↓

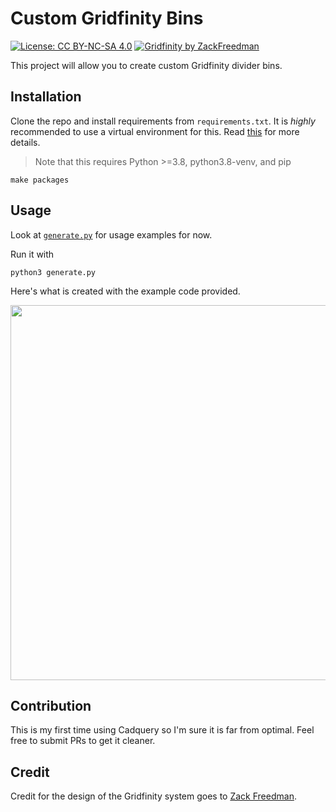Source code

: # Custom Gridfinity Bins

[![License: CC BY-NC-SA 4.0](https://img.shields.io/badge/License-CC_BY--NC--SA_4.0-lightgrey.svg)](https://creativecommons.org/licenses/by-nc-sa/4.0/) [![Gridfinity by ZackFreedman](https://img.shields.io/badge/Gridfinity-by%20ZackFreedman-blue)](https://thangs.com/designer/ZackFreedman/3d-model/Gridfinity%20Divider%20Bins-60721)

This project will allow you to create custom Gridfinity divider bins.


## Installation

Clone the repo and install requirements from `requirements.txt`. It is _highly_ recommended to use a virtual environment for this. Read [this](https://realpython.com/python-virtual-environments-a-primer/) for more details.

> Note that this requires Python >=3.8, python3.8-venv, and pip

```
make packages
```

## Usage

Look at [`generate.py`](generate.py) for usage examples for now.

Run it with

```
python3 generate.py
```

Here's what is created with the example code provided.

<img src="https://user-images.githubusercontent.com/17362324/179425965-b180a8d0-a00b-4b6a-a350-88f2f1542fde.png" width="600"/>


## Contribution

This is my first time using Cadquery so I'm sure it is far from optimal. Feel free to submit PRs to get it cleaner.

## Credit

Credit for the design of the Gridfinity system goes to [Zack Freedman](https://www.youtube.com/c/ZackFreedman).

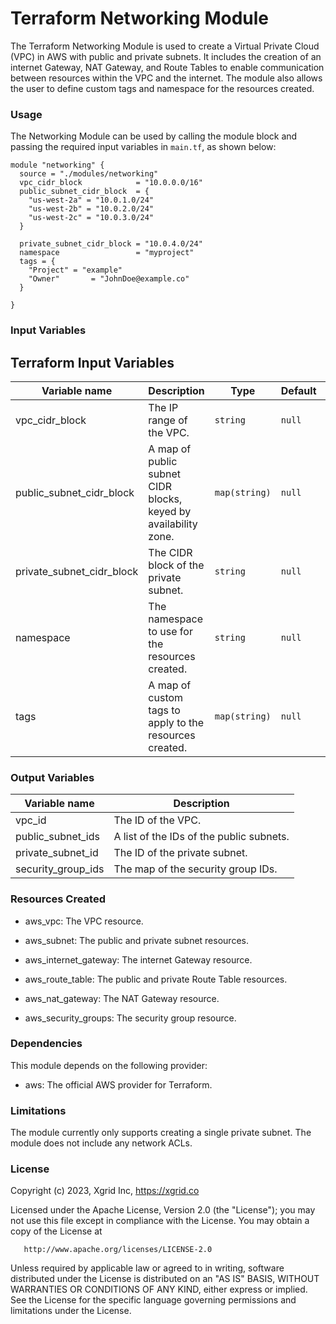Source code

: # Terraform Networking Module
The Terraform Networking Module is used to create a Virtual Private Cloud (VPC) in AWS with public and private subnets. It includes the creation of an internet Gateway, NAT Gateway, and Route Tables to enable communication between resources within the VPC and the internet. The module also allows the user to define custom tags and namespace for the resources created.

### Usage
The Networking Module can be used by calling the module block and passing the required input variables in `main.tf`, as shown below:
```
module "networking" {
  source = "./modules/networking"
  vpc_cidr_block            = "10.0.0.0/16"
  public_subnet_cidr_block  = {
    "us-west-2a" = "10.0.1.0/24"
    "us-west-2b" = "10.0.2.0/24"
    "us-west-2c" = "10.0.3.0/24"
  }

  private_subnet_cidr_block = "10.0.4.0/24"
  namespace                 = "myproject"
  tags = {
    "Project" = "example"
    "Owner"       = "JohnDoe@example.co"
  }

}

```

### Input Variables

## Terraform Input Variables

| Variable name             | Description                                                  | Type      | Default | Required |
| -------------------------| --------------------------------------------------------------| ---------| ------- | ---------|
| vpc_cidr_block            | The IP range of the VPC.                                      | `string`  | `null`  | Yes      |
| public_subnet_cidr_block  | A map of public subnet CIDR blocks, keyed by availability zone.| `map(string)`    | `null`  | Yes      |
| private_subnet_cidr_block | The CIDR block of the private subnet.                          | `string`  | `null`  | Yes      |
| namespace                 | The namespace to use for the resources created.               | `string`  | `null`  | Yes      |
| tags                      | A map of custom tags to apply to the resources created.        | `map(string)`    | `null`  | Yes      |


### Output Variables

| Variable name        | Description                                                   |
| ---------------------|--------------------------------------------------------------|
| vpc_id                |  The ID of the VPC.                                            |
| public_subnet_ids     |  A list of the IDs of the public subnets.                      |
| private_subnet_id     |  The ID of the private subnet.                                  |
| security_group_ids    |  The map of the security group IDs.                             |


### Resources Created

- aws_vpc: The VPC resource.

- aws_subnet: The public and private subnet resources.

- aws_internet_gateway: The internet Gateway resource.

- aws_route_table: The public and private Route Table resources.

- aws_nat_gateway: The NAT Gateway resource.

- aws_security_groups: The security group resource.

### Dependencies

This module depends on the following provider:

- aws: The official AWS provider for Terraform.

### Limitations

The module currently only supports creating a single private subnet.
The module does not include any network ACLs.

### License

Copyright (c) 2023, Xgrid Inc, https://xgrid.co

Licensed under the Apache License, Version 2.0 (the "License");
you may not use this file except in compliance with the License.
You may obtain a copy of the License at

       http://www.apache.org/licenses/LICENSE-2.0

Unless required by applicable law or agreed to in writing, software
distributed under the License is distributed on an "AS IS" BASIS,
WITHOUT WARRANTIES OR CONDITIONS OF ANY KIND, either express or implied.
See the License for the specific language governing permissions and
limitations under the License.
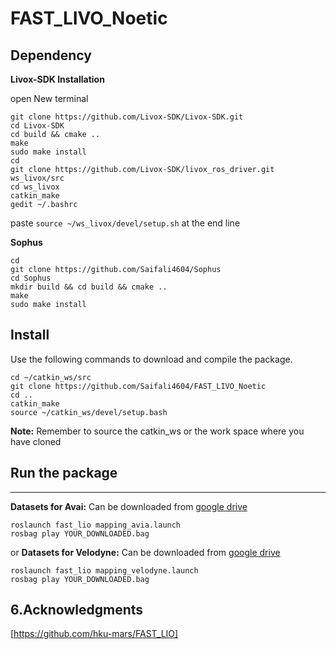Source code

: # FAST_LIVO_Noetic 
## Dependency
**Livox-SDK Installation**

open New terminal 
  ```
git clone https://github.com/Livox-SDK/Livox-SDK.git
cd Livox-SDK
cd build && cmake ..
make
sudo make install
cd
git clone https://github.com/Livox-SDK/livox_ros_driver.git ws_livox/src
cd ws_livox
catkin_make
gedit ~/.bashrc
```
paste ```source ~/ws_livox/devel/setup.sh``` at the end line

**Sophus**
```
cd 
git clone https://github.com/Saifali4604/Sophus
cd Sophus
mkdir build && cd build && cmake ..
make
sudo make install
```


## Install

Use the following commands to download and compile the package.

```
cd ~/catkin_ws/src
git clone https://github.com/Saifali4604/FAST_LIVO_Noetic
cd ..
catkin_make
source ~/catkin_ws/devel/setup.bash
```
**Note:** Remember to source the catkin_ws or the work space where you have cloned 

## Run the package 
---
**Datasets for Avai:** Can be downloaded from [google drive](https://drive.google.com/drive/folders/1CGYEJ9-wWjr8INyan6q1BZz_5VtGB-fP?usp=sharing)

```
roslaunch fast_lio mapping_avia.launch
rosbag play YOUR_DOWNLOADED.bag
```
or
**Datasets for Velodyne:** Can be downloaded from [google drive](https://drive.google.com/drive/folders/1blQJuAB4S80NwZmpM6oALyHWvBljPSOE?usp=sharing) 
```
roslaunch fast_lio mapping_velodyne.launch
rosbag play YOUR_DOWNLOADED.bag
```
## 6.Acknowledgments
[https://github.com/hku-mars/FAST_LIO]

↑

→ **What to work on**: Which lines in the data above contain "https"? Show each one.

→ **Answer space**:
[![License: CC BY-NC-SA 4.0](https://img.shields.io/badge/License-CC_BY--NC--SA_4.0-lightgrey.svg)](https://creativecommons.org/licenses/by-nc-sa/4.0/) [![Gridfinity by ZackFreedman](https://img.shields.io/badge/Gridfinity-by%20ZackFreedman-blue)](https://thangs.com/designer/ZackFreedman/3d-model/Gridfinity%20Divider%20Bins-60721)
Clone the repo and install requirements from `requirements.txt`. It is _highly_ recommended to use a virtual environment for this. Read [this](https://realpython.com/python-virtual-environments-a-primer/) for more details.
<img src="https://user-images.githubusercontent.com/17362324/179425965-b180a8d0-a00b-4b6a-a350-88f2f1542fde.png" width="600"/>
Credit for the design of the Gridfinity system goes to [Zack Freedman](https://www.youtube.com/c/ZackFreedman).
Copyright (c) 2023, Xgrid Inc, https://xgrid.co
git clone https://github.com/Livox-SDK/Livox-SDK.git
git clone https://github.com/Livox-SDK/livox_ros_driver.git ws_livox/src
git clone https://github.com/Saifali4604/Sophus
git clone https://github.com/Saifali4604/FAST_LIVO_Noetic
**Datasets for Avai:** Can be downloaded from [google drive](https://drive.google.com/drive/folders/1CGYEJ9-wWjr8INyan6q1BZz_5VtGB-fP?usp=sharing)
**Datasets for Velodyne:** Can be downloaded from [google drive](https://drive.google.com/drive/folders/1blQJuAB4S80NwZmpM6oALyHWvBljPSOE?usp=sharing) 
[https://github.com/hku-mars/FAST_LIO]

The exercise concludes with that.